El Gran Poder será trasladado a Santa Rosalía durante las obras del templo

  • La basílica se cerrará al culto mientras se refuerza la seguridad en el altar

Comentarios 2

El Señor se irá de San Lorenzo por unos meses. Ocurrirá después de Semana Santa. Cuestiones técnicas y de seguridad obligan a tomar una medida que en principio parecía que no iba a ser necesaria. Todo estaba planificado para que las imágenes sagradas se quedarán en el atrio de la basílica, como ya ocurrió no hace mucho tiempo. Pero los técnicos indican que es mejor dar el cerrojazo completo durante varios meses y trasladar las imágenes a la iglesia conventual de Santa Rosalía, en la calle Cardenal Spínola. La hermandad ya se ha puesto en contacto con las autoridades eclesiásticas y con la orden de religiosas de las Madres Capuchinas que regentan el monasterio. No han puesto ningún problema. El proceso de la mudanza está en marcha.
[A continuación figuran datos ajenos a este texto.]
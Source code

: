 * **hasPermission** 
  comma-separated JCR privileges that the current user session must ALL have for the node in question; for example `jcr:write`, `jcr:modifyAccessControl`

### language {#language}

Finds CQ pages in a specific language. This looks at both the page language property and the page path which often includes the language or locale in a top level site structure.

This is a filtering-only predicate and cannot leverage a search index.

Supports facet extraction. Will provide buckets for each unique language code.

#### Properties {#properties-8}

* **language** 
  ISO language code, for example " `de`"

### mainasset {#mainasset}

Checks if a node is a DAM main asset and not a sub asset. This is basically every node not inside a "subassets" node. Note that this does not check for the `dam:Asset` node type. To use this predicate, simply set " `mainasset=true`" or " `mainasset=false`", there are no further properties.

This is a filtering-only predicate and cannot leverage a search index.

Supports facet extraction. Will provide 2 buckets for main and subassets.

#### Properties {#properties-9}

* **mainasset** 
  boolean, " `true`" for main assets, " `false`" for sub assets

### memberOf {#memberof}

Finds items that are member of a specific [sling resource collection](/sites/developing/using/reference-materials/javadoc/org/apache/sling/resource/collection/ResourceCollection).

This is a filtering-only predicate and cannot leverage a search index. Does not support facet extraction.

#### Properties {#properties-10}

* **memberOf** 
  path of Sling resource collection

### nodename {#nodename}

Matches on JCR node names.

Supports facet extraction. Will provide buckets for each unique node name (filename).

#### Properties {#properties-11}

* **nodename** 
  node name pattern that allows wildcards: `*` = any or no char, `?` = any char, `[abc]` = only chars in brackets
El cabildo general de hermanos tendrá que dar el plácet al traslado, cosa que ocurrirá con casi toda seguridad. La hermandad publicó en su página web un comunicado explicando los detalles, incluso justificando las razones por las que no se ha optado por un traslado provisional a la Parroquia de San Lorenzo, sede canónica de las hermandades del Dulce Nombre y de la Soledad, como hubiera sido lo lógico para muchos cofrades: "En la elección del convento de Santa Rosalía ha influido, amén de las propias características de la Iglesia, una hermosa obra barroca de generosas proporciones próxima a nuestra basílica, la total disponibilidad de la comunidad conventual para que podamos desarrollar nuestra actividad de culto y cumplir con todos nuestros compromisos (misas de difuntos, bodas, etcétera) sin perturbar a nadie, cuestión que se nos antojaría mucho más difícil en nuestra parroquia de San Lorenzo, a la que sin duda, sentimientos de afecto y cariño nos animaban a acudir, pero con una actividad parroquial y de otras corporaciones que hubieran hecho mucho más compleja la estancia".
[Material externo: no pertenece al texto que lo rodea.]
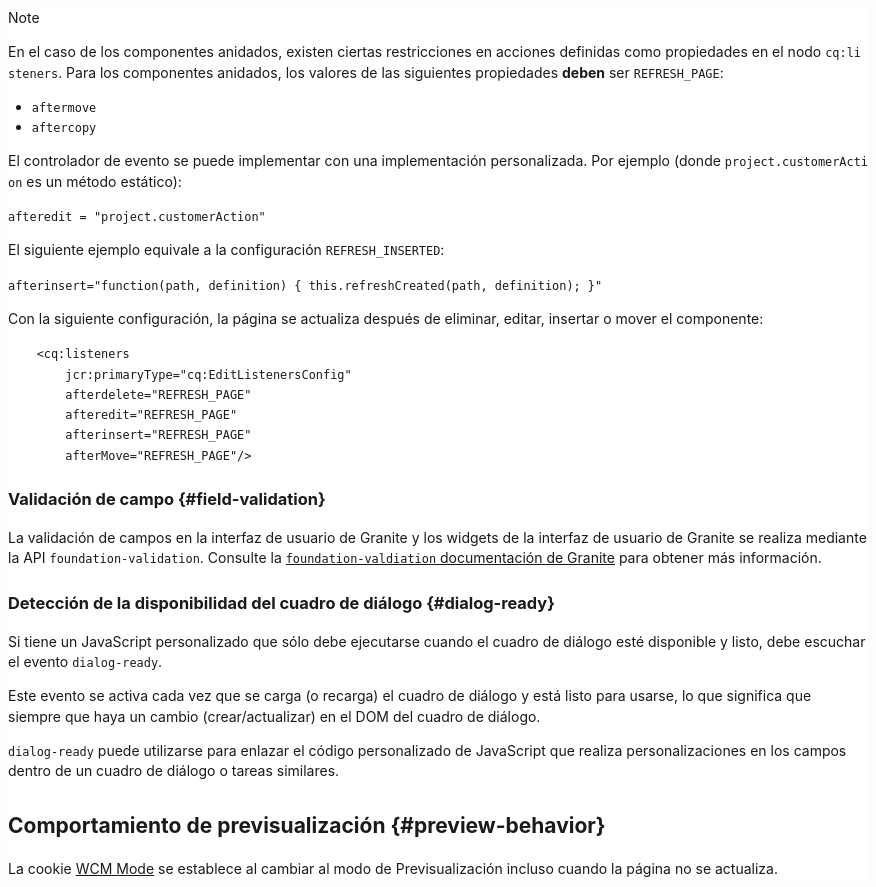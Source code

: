 >[!NOTE]
>
>En el caso de los componentes anidados, existen ciertas restricciones en acciones definidas como propiedades en el nodo `cq:listeners`. Para los componentes anidados, los valores de las siguientes propiedades **deben** ser `REFRESH_PAGE`:
>
>* `aftermove`
>* `aftercopy`


El controlador de evento se puede implementar con una implementación personalizada. Por ejemplo (donde `project.customerAction` es un método estático):

`afteredit = "project.customerAction"`

El siguiente ejemplo equivale a la configuración `REFRESH_INSERTED`:

`afterinsert="function(path, definition) { this.refreshCreated(path, definition); }"`

Con la siguiente configuración, la página se actualiza después de eliminar, editar, insertar o mover el componente:

```text
    <cq:listeners
        jcr:primaryType="cq:EditListenersConfig"
        afterdelete="REFRESH_PAGE"
        afteredit="REFRESH_PAGE"
        afterinsert="REFRESH_PAGE"
        afterMove="REFRESH_PAGE"/>
```

### Validación de campo {#field-validation}

La validación de campos en la interfaz de usuario de Granite y los widgets de la interfaz de usuario de Granite se realiza mediante la API `foundation-validation`. Consulte la [`foundation-valdiation` documentación de Granite](https://helpx.adobe.com/experience-manager/6-5/sites/developing/using/reference-materials/granite-ui/api/jcr_root/libs/granite/ui/components/coral/foundation/clientlibs/foundation/js/validation/index.html) para obtener más información.

### Detección de la disponibilidad del cuadro de diálogo {#dialog-ready}

Si tiene un JavaScript personalizado que sólo debe ejecutarse cuando el cuadro de diálogo esté disponible y listo, debe escuchar el evento `dialog-ready`.

Este evento se activa cada vez que se carga (o recarga) el cuadro de diálogo y está listo para usarse, lo que significa que siempre que haya un cambio (crear/actualizar) en el DOM del cuadro de diálogo.

`dialog-ready` puede utilizarse para enlazar el código personalizado de JavaScript que realiza personalizaciones en los campos dentro de un cuadro de diálogo o tareas similares.

## Comportamiento de previsualización {#preview-behavior}

La cookie [WCM Mode](https://helpx.adobe.com/experience-manager/6-5/sites/developing/using/reference-materials/javadoc/com/day/cq/wcm/api/WCMMode.html) se establece al cambiar al modo de Previsualización incluso cuando la página no se actualiza.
El principal objetivo de las obras es atender al programa de conservación del Señor marcado por los hermanos Cruz Solís e Isabel Pozas, que restauraron la imagen hace ya más de un año. Este equipo de expertos dio todo un aldabonazo en las páginas de Diario de Sevilla el pasado verano cuando, con motivo del primer aniversario de la finalización de la restauración, alertaron de que el altar debía ser reformando para evitar que las corrientes de huno generadas por el diseño del retablo y de la propia basílica volvieran a ennegrecer la talla. Los Cruz Solís, según explicaron a este periódico, darán por definitivamente concluida la restauración cuando esta reforma sea llevada a cabo.
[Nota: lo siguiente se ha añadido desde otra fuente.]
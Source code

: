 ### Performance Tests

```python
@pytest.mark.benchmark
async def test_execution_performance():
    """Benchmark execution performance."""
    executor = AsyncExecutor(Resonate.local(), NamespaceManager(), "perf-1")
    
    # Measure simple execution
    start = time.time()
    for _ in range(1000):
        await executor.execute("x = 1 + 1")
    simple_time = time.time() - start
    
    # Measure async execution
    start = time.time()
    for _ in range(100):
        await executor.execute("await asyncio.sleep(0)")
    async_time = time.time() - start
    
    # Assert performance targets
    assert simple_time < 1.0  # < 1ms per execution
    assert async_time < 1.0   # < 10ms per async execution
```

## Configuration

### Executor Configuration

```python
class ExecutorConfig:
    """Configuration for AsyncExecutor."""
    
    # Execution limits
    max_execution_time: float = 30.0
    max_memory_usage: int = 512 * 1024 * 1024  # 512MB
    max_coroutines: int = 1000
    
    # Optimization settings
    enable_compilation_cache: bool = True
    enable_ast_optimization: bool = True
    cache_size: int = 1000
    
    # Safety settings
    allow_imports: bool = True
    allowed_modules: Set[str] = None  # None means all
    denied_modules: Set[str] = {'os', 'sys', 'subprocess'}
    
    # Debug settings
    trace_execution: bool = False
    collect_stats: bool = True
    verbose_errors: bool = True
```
El proyecto incluirá la aplicación de medidas de seguridad para casos de incendios y otras catástrofes, un sistema del que ya disponen imágenes como la Macarena, el Cachorro o la Virgen del Rocío de Almonte, y por el que también se han interesado ya hermandades como la Amargura.

La hermandad reconoce en el mismo comunicado que el proyecto inicial, calificado de "deseo lógico y natural", era el de situar las imágenes en el atrio durante el período de obras: "No obstante todo lo anterior, condicionantes de índole técnica y de seguridad, sobrevenidas según avanzaba el proyecto de la obra, aconsejan, al día de hoy, el cierre completo del templo". La hermandad asegura que cuenta con el "ofrecimiento" de las religiosas de Santa Rosalía, un templo donde recientemente ha estado la Hermandad de la Vera-Cruz, también de forma provisional por motivos de obras.

La hermandad se congratula de que en Santa Rosalía podrá realizar "toda su actividad cultual sin las limitaciones que impondrían las reducidas dimensiones del atrio". En el atrio sólo hubieran tenido cabida unos cien fieles, por lo que muchos novios con intención de contraer matrimonio ante el Señor en los meses posteriores a Semana Santa podrían haber tenido problemas para ubicar a los invitados.